Avec le parcours Aparté, même votre pharmacie de quartier devient une maison d’art. « Peintures Solubles » est l’œuvre de Chloé Jeanne exposée dans la Pharmacie du Ve, spécialisée en médecine douce. Sensibilisée à la science de l’organique après avoir résidé au CNRS d’Orléans, cette artiste a construit sa peinture à partir d’un protocole d’expérimentation chimico-plastique. Le résultat donne une peinture suffisamment transparente pour voir les passants marcher tranquillement devant la pharmacie. Dans un lieu destiné à soigner les corps, Chloé Jeanne utilise les réactions bio-chimiques pour mettre la matière organique au service de son art. 

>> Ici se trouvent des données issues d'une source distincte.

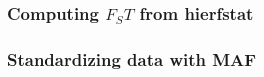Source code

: \begin{frame}
\frametitle{Computing $F_ST$ from hierfstat}
\end{frame}

\begin{frame}
\frametitle{Standardizing data with MAF}
\end{frame}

Enfin, nous arrivons à l’étape finale de notre parcours : L’Arbre Bleu. Avec Arthur Guespin, les fleurs se sont échappées des beaux bouquets. Les voilà flottantes et décolorées, tenues dans un bain d’alcool par des poids accrochés à leurs pieds. Les fleurs usuellement métaphores de l’éphémère, sont ainsi figées et immobilisées dans de longs verres aux hypnotisants reflets. La Fleuriste raconte reconnaissante la fructueuse collaboration avec Arthur Guespin : « Nous l’avons accompagné à toutes les étapes de son processus de création ( …) l’entraide a dépassé le cadre de l’exposition et s’est étalée vers d’autres projets beaucoup plus larges  » 

L’aspect premier à retenir de cette agréable balade dans le Ve arrondissement parisien est la collaboration multiple pour l’aboutissement de la deuxième édition d’Aparté. Tout d’abord entre les membres du Collectif Embrayage et l’agence Strata, puis entre les artistes et les commerçants qui ont réussi à s’adapter les uns aux autres et se soutenir mutuellement. Le challenge de la mise en place d’œuvres in situ dans des espaces parfois étroits a été relevé avec succès. L’autre déterminant commun de ce Parcours serait la force de l’engagement des artistes comme des commerçants. Tous valorisant une chaîne de production éco-responsable, des circuits courts et des matières premières respectueuses de l’environnement. On pourrait citer la bataille contre « La Rose Rouge de la Saint Valentin » de la fleuriste de l’Arbre bleu. Les roses rouges sont en effet produites en masse au Kenya pour répondre à l’astronomique demande du 14 février. Le très lourd bilan carbone enlève toute légèreté à nos bouquets, et la pousse donc à nous conseiller pour l’année prochaine de déclarer notre flamme avec des fleurs de saison dont l’effet sera ( presque ) toujours assuré.

Du 5 au 20 juin l’art jeune et contemporain s’est bien évadé des murs blancs des galeries. Il a dû s’adapter, s’accorder, s’infiltrer là où l’on ne l’avait pas destiné. Ainsi, le parcours Aparté, c’est finalement un moyen de déclarer que l’Art doit être partout pour nous contraindre tous à regarder autour de nous.